_Your objective_
Verbatim output, no pictures: the lines from the beginning of the material through the line with "- [7.1 1995 ...](#1995-...)", both ends kept.
=== Begin Enclosure ===
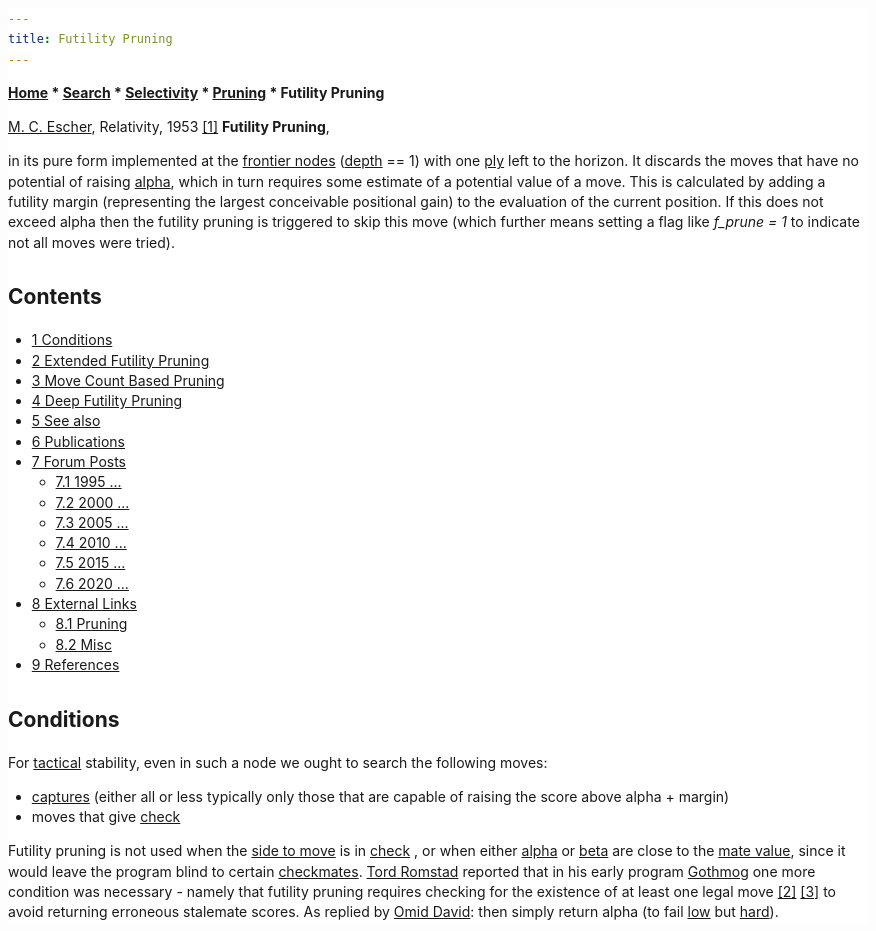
 ```yaml
---
title: Futility Pruning
---
```

**[Home](Home "Home") * [Search](Search "Search") * [Selectivity](Selectivity "Selectivity") * [Pruning](Pruning "Pruning") * Futility Pruning**

[](http://www.mcescher.com/Gallery/back-bmp/LW389.jpg) [M. C. Escher](Category:M._C._Escher "Category:M. C. Escher"), Relativity, 1953 <a id="cite-note-1" href="#cite-ref-1">[1]</a>
**Futility Pruning**,

in its pure form implemented at the [frontier nodes](Frontier_Nodes "Frontier Nodes") ([depth](Depth "Depth") == 1) with one [ply](Ply "Ply") left to the horizon. It discards the moves that have no potential of raising [alpha](Alpha "Alpha"), which in turn requires some estimate of a potential value of a move. This is calculated by adding a futility margin (representing the largest conceivable positional gain) to the evaluation of the current position. If this does not exceed alpha then the futility pruning is triggered to skip this move (which further means setting a flag like *f_prune = 1* to indicate not all moves were tried).

## Contents

- [1 Conditions](#conditions)
- [2 Extended Futility Pruning](#extended-futility-pruning)
- [3 Move Count Based Pruning](#move-count-based-pruning)
- [4 Deep Futility Pruning](#deep-futility-pruning)
- [5 See also](#see-also)
- [6 Publications](#publications)
- [7 Forum Posts](#forum-posts)
  - [7.1 1995 ...](#1995-...)
  - [7.2 2000 ...](#2000-...)
  - [7.3 2005 ...](#2005-...)
  - [7.4 2010 ...](#2010-...)
  - [7.5 2015 ...](#2015-...)
  - [7.6 2020 ...](#2020-...)
- [8 External Links](#external-links)
  - [8.1 Pruning](#pruning)
  - [8.2 Misc](#misc)
- [9 References](#references)

## Conditions

For [tactical](Tactics "Tactics") stability, even in such a node we ought to search the following moves:

- [captures](Captures "Captures") (either all or less typically only those that are capable of raising the score above alpha + margin)
- moves that give [check](Check "Check")

Futility pruning is not used when the [side to move](Side_to_move "Side to move") is in [check](Check "Check") , or when either [alpha](Alpha "Alpha") or [beta](Beta "Beta") are close to the [mate value](Checkmate#MateScore "Checkmate"), since it would leave the program blind to certain [checkmates](Checkmate "Checkmate"). [Tord Romstad](Tord_Romstad "Tord Romstad") reported that in his early program [Gothmog](Gothmog "Gothmog") one more condition was necessary - namely that futility pruning requires checking for the existence of at least one legal move <a id="cite-note-2" href="#cite-ref-2">[2]</a> <a id="cite-note-3" href="#cite-ref-3">[3]</a> to avoid returning erroneous stalemate scores. As replied by [Omid David](Eli_David "Eli David"): then simply return alpha (to fail [low](Fail-Low "Fail-Low") but [hard](Fail-Hard "Fail-Hard")).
=== End Enclosure ===
_Exercise output_
 ```yaml
---
title: Futility Pruning
---
```

**[Home](Home "Home") * [Search](Search "Search") * [Selectivity](Selectivity "Selectivity") * [Pruning](Pruning "Pruning") * Futility Pruning**

[](http://www.mcescher.com/Gallery/back-bmp/LW389.jpg) [M. C. Escher](Category:M._C._Escher "Category:M. C. Escher"), Relativity, 1953 <a id="cite-note-1" href="#cite-ref-1">[1]</a>
**Futility Pruning**,

in its pure form implemented at the [frontier nodes](Frontier_Nodes "Frontier Nodes") ([depth](Depth "Depth") == 1) with one [ply](Ply "Ply") left to the horizon. It discards the moves that have no potential of raising [alpha](Alpha "Alpha"), which in turn requires some estimate of a potential value of a move. This is calculated by adding a futility margin (representing the largest conceivable positional gain) to the evaluation of the current position. If this does not exceed alpha then the futility pruning is triggered to skip this move (which further means setting a flag like *f_prune = 1* to indicate not all moves were tried).

## Contents

- [1 Conditions](#conditions)
- [2 Extended Futility Pruning](#extended-futility-pruning)
- [3 Move Count Based Pruning](#move-count-based-pruning)
- [4 Deep Futility Pruning](#deep-futility-pruning)
- [5 See also](#see-also)
- [6 Publications](#publications)
- [7 Forum Posts](#forum-posts)
  - [7.1 1995 ...](#1995-...)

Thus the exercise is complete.